Sorry you have been struck with this dreaded disease. Welcome to this site which will be invaluable to you. You will get lots of friendly advice, tips, compassion and sympathy here. I have had RD for 14 years and been on methotrexate all the time. I was on a combination at first but for the past 8 years or so just methotrexate. Early in my disease I experienced terrible pain in my jaw and couldn't eat it was so painful. I have not had a problem with it since so don't think you are going to have it forever. I hope that methotrexate works as well for you as it does for me. Good luck.

55MC8 years ago

Thank you Kai, I feel like everyone around me (except my hubby he is very supportive), is sympathising but doesn't really know what it's about. I know it is going to be a huge learning curve, with many highs and lows. I am a fairly positive thinker so just need to get myself over the initial low everyone feels I am sure, when newly diagnosed. Appreciate the links attached.

Margaret👍

55MC8 years ago

Thank you Sheila. It is really encouraging to get lovely and informative responses. 😀

jell8 years ago

I was told at RNHRD that my jaw etc had nothing to do with RD. It's got to the stage where I can't open my mouth wide enough now and often stab my lips with my fork by mistake ouch!

farm1238 years ago

When my condition is not under control with meds I find my left jaw joint (near ear) is painful.
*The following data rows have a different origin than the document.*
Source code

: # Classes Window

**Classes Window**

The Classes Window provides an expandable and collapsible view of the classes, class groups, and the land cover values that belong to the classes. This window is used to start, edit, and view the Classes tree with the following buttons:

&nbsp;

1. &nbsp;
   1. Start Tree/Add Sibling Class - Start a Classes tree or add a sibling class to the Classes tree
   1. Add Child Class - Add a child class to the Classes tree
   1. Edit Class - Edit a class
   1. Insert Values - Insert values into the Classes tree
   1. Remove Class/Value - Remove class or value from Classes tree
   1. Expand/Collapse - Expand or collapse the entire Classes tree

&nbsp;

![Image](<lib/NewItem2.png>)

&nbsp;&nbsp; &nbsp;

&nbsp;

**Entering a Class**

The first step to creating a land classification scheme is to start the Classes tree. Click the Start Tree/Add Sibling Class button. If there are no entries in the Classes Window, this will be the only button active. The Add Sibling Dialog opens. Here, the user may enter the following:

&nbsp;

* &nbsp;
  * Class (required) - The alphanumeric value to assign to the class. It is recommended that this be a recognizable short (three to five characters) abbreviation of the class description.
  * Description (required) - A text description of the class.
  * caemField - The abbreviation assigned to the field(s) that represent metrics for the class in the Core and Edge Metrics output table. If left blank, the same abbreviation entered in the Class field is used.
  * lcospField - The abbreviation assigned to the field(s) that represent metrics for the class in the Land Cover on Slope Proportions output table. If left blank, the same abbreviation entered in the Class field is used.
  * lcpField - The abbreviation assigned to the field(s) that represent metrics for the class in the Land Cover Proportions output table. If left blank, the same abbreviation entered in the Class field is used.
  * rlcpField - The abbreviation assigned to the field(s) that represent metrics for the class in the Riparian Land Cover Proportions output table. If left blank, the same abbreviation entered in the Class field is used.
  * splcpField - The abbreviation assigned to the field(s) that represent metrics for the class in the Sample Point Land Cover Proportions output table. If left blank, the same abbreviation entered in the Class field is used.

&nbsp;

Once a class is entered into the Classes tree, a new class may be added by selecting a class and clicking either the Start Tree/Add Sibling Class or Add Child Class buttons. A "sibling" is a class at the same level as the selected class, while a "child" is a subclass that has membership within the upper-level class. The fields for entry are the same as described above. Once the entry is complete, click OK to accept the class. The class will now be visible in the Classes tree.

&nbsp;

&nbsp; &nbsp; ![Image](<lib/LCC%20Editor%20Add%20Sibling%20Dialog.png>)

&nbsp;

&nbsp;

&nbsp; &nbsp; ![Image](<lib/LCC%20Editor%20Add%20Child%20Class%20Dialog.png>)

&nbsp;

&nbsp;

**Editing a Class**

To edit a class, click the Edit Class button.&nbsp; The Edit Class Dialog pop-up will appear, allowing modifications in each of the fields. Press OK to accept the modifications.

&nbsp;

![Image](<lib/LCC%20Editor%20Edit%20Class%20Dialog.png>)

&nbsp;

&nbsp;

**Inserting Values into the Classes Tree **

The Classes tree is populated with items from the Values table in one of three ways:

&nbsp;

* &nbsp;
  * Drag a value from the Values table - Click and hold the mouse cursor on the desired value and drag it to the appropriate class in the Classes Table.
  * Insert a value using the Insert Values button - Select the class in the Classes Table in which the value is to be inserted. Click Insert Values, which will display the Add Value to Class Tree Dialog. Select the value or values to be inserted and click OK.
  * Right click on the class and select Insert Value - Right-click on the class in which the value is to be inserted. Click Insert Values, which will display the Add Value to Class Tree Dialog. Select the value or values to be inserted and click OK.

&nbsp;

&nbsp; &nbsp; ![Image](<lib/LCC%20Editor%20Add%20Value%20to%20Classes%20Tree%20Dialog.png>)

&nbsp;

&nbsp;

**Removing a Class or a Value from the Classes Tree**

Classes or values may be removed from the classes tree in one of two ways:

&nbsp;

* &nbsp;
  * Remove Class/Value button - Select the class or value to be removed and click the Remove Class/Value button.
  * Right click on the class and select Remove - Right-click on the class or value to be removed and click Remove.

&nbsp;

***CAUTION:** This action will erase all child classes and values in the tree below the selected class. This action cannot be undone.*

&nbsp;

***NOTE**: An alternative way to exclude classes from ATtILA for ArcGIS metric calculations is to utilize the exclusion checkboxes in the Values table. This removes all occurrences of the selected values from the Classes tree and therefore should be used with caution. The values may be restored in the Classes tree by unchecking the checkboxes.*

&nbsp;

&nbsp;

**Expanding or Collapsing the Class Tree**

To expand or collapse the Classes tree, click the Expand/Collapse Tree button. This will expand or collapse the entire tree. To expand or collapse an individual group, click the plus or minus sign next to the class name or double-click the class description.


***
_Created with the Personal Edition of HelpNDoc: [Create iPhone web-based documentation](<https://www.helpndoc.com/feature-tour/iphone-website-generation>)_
I have to choose what to eat at times. Sometimes heat helps to loosen it. Hopefully once you can start on meds things will settle although it can take some time for them to work (up to 12 weeks). Farm

jaclyn113058 years ago

I too was just diagnosed in may which started with swollen hands in morning now every joi@t in my body has been hurting along with my jaw bone started 2days ago along with bad pressure in my head when i bend. I can only assume it's all related to RA I mean my arms hands feet knees shoulders and back are really bad I have nodules all over already too. I hope you find treatment that works soon sweetie I know how unbearable this can be.